In an age of privacy and protecting information, Instacart has managed to get retailers to agree to using a service for Online Grocery that may very well be used against them. What is the most valuable piece of information you have? Your customer data. If you work with Instacart, or any third-party delivery services, they have yours.
Don’t blame Instacart. Instacart makes it easy to get in the game. Take control of your Online Grocery fulfillment strategy. It’s hard to set strategy and execute but invest in yourself. Pick a path that is controllable and fits your brand identity. One that your customers have and will stand behind. Steven Duffy with Cuhaci & Peterson suggests you “Transform the experience through automation – Manual fulfillment is expensive, inefficient, costly. Automation is a real challenge for many grocers, viewed as complex, lacking an ROI. But it’s only one of the drivers of change. Today we see many Drivers of Change altering the Retail-Grocery landscape. Grocers need to consider the power of experience: Connecting Technology Convenience, Fresh Foods, logistics transformation, and the benefit of being local.”
Connect with our knowledgeable team of experts who can deliver end-to-end solutions providing clarity and finding the right balance between strategy and tactical. We’re here to help you successfully navigate the maze of automating eCommerce fulfillment strategy.
So how do you regain independence from third parties? Kevin Coupe from MorningNewsBeat has some opinions on how to do that.
How should a retailer break up with Instacart?
As with so many things, the first step is the hardest: Make the decision, and understand why.
Again, let me count the ways.
The Instacart business model is a brilliant one – for Instacart. For you, not so much.
By outsourcing your e-commerce business to Instacart, you give it access to your customer list, your transaction records, and provide it with the opportunity to weaponize your data against you. (It has done this. Call me if you have doubts.) You put Instacart in the position of being able to open dark stores that can not only serve your customers, but also can disintermediate you out of the relationship. (DoorDash is already doing this with its new DashMart offering.)

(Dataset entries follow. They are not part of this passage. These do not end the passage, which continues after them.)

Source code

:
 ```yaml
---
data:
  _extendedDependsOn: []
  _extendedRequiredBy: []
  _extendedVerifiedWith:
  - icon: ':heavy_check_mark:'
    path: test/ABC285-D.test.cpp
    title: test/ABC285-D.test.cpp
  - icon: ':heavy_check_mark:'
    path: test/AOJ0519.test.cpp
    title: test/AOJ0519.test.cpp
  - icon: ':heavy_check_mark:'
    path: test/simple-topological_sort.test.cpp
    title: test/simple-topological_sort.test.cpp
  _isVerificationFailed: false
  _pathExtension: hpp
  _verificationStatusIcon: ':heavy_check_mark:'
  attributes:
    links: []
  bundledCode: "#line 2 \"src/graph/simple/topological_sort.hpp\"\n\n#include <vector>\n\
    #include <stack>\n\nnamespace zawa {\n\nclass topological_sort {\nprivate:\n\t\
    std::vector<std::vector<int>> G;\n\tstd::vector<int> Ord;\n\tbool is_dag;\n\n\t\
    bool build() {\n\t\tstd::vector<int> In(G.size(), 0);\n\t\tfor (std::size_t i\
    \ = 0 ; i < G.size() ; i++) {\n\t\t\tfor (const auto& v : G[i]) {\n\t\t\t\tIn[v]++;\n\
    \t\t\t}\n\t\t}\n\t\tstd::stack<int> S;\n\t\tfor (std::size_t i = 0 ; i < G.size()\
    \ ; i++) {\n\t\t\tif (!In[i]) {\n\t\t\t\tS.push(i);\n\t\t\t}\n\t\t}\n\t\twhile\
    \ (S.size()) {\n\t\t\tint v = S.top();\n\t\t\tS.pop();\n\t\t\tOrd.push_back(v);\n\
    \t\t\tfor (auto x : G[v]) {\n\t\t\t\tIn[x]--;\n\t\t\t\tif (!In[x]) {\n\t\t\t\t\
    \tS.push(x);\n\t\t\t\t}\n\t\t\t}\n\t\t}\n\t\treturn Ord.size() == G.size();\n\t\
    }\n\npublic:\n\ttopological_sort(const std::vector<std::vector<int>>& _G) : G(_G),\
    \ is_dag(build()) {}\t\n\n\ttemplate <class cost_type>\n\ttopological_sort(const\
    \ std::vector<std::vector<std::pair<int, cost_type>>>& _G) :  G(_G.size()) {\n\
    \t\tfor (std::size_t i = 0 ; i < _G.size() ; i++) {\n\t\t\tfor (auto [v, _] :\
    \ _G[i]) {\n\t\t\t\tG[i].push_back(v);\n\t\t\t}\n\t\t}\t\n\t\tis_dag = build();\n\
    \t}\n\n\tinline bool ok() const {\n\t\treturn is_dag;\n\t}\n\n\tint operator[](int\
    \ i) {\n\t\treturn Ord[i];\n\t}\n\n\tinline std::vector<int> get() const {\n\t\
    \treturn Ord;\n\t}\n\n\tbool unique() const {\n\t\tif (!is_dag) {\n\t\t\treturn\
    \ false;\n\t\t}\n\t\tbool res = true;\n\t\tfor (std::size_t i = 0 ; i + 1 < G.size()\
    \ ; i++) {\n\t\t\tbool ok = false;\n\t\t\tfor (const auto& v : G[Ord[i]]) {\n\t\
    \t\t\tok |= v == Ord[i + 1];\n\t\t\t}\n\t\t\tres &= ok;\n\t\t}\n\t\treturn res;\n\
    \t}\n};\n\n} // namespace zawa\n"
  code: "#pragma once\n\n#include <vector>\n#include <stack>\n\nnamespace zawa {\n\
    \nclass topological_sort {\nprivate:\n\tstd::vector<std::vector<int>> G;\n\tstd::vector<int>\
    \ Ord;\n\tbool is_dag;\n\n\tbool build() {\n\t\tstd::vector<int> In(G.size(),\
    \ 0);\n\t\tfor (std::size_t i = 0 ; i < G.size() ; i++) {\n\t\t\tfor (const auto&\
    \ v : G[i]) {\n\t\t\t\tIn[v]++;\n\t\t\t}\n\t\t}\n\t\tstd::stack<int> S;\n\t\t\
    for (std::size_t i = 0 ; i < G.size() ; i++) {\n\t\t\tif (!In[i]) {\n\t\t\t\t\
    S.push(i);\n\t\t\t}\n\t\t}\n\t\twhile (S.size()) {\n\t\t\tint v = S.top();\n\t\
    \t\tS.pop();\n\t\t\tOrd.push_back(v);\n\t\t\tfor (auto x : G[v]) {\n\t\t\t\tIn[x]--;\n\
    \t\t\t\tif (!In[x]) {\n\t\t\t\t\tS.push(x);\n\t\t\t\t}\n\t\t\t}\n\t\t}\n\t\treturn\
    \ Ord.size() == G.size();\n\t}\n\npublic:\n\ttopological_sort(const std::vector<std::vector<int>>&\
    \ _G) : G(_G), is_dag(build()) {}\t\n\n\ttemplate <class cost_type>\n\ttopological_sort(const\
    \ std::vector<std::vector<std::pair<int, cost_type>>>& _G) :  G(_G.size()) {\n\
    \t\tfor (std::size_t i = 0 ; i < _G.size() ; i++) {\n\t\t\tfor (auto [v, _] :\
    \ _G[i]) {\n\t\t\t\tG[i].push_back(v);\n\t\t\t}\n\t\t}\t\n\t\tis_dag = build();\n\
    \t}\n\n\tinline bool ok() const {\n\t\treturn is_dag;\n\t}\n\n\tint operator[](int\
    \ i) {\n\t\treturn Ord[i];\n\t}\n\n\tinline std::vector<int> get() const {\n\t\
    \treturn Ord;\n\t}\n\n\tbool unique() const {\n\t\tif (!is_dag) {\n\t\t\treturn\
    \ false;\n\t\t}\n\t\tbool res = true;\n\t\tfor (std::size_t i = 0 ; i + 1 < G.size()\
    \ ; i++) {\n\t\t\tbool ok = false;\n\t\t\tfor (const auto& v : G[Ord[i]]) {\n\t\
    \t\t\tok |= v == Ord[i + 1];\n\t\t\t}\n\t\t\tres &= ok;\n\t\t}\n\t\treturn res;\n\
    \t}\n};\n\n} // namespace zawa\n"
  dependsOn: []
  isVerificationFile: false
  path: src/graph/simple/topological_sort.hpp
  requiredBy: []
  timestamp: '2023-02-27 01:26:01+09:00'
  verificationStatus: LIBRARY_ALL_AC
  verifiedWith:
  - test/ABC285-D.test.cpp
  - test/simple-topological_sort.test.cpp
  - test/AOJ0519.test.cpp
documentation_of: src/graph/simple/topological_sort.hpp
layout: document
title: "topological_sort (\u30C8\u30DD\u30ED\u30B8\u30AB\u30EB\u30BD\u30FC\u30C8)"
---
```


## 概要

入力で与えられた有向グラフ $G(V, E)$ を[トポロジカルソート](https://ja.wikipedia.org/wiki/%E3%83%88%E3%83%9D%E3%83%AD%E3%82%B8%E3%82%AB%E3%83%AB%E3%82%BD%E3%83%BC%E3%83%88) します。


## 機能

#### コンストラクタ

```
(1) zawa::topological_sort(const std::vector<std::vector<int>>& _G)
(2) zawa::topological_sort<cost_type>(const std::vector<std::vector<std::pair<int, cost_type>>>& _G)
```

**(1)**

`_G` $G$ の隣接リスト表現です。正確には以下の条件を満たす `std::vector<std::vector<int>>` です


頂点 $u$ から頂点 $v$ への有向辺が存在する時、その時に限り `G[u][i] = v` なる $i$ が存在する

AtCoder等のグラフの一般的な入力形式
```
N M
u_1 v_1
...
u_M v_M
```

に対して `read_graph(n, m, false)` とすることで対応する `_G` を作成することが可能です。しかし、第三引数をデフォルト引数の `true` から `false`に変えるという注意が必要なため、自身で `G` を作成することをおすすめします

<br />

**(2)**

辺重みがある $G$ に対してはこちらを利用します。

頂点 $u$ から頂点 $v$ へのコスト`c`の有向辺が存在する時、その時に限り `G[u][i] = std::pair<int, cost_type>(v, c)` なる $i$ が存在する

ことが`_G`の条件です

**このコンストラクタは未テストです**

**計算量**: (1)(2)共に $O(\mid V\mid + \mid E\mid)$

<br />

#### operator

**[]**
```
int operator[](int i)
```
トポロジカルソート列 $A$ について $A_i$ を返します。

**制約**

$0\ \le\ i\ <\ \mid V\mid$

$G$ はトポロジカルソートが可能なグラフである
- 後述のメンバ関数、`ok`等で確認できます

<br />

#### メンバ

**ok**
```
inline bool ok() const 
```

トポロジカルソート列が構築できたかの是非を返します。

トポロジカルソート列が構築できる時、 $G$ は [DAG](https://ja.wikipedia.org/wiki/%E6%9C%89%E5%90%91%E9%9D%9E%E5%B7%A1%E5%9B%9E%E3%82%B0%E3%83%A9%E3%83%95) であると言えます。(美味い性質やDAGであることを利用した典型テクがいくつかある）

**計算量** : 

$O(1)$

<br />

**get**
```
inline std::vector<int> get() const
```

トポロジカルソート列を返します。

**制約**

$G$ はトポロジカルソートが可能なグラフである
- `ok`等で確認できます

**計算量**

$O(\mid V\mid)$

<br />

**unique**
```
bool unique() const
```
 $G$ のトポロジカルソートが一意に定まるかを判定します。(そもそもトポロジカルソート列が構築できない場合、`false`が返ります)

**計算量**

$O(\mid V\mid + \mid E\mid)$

You are allowing an outside company to own a part of the customer experience that will reflect on your brand, giving it the ability to subvert your value proposition and eventually assimilate your shoppers.
You also are in bed with an e-commerce company that may be doing business with all or many of your competitors. Quick, tell me what is differentiated about that.
It may seem like I am trying to scare you. I am.
Step two: Find an outside vendor that not only pledges to support your brand in every way rather than its own, but also is willing to write that into your contract.
Step three: Accept the fact that this is is going to cost time, money and effort. You may have to rework parts of your store to allow for efficient picking of product, pickup by shoppers, and efficient delivery. You may have to buy or lease a truck or two, and dedicate some employees to the effort. (I’d make sure the person or people with responsibility for this initiative are people resistant to saying, “But that’s the way we’ve always done it.”
Breaking up with Instacart is hard to do. And complicated. Probably frustrating. But to quote the great Jimmy Dugan (Tom Hanks) in A League of Their Own, “It’s supposed to be hard. If it wasn’t hard, everyone would do it. The hard is what makes it great.”
It also is critical – assuming, of course, you want to continue having a differentiated value proposition.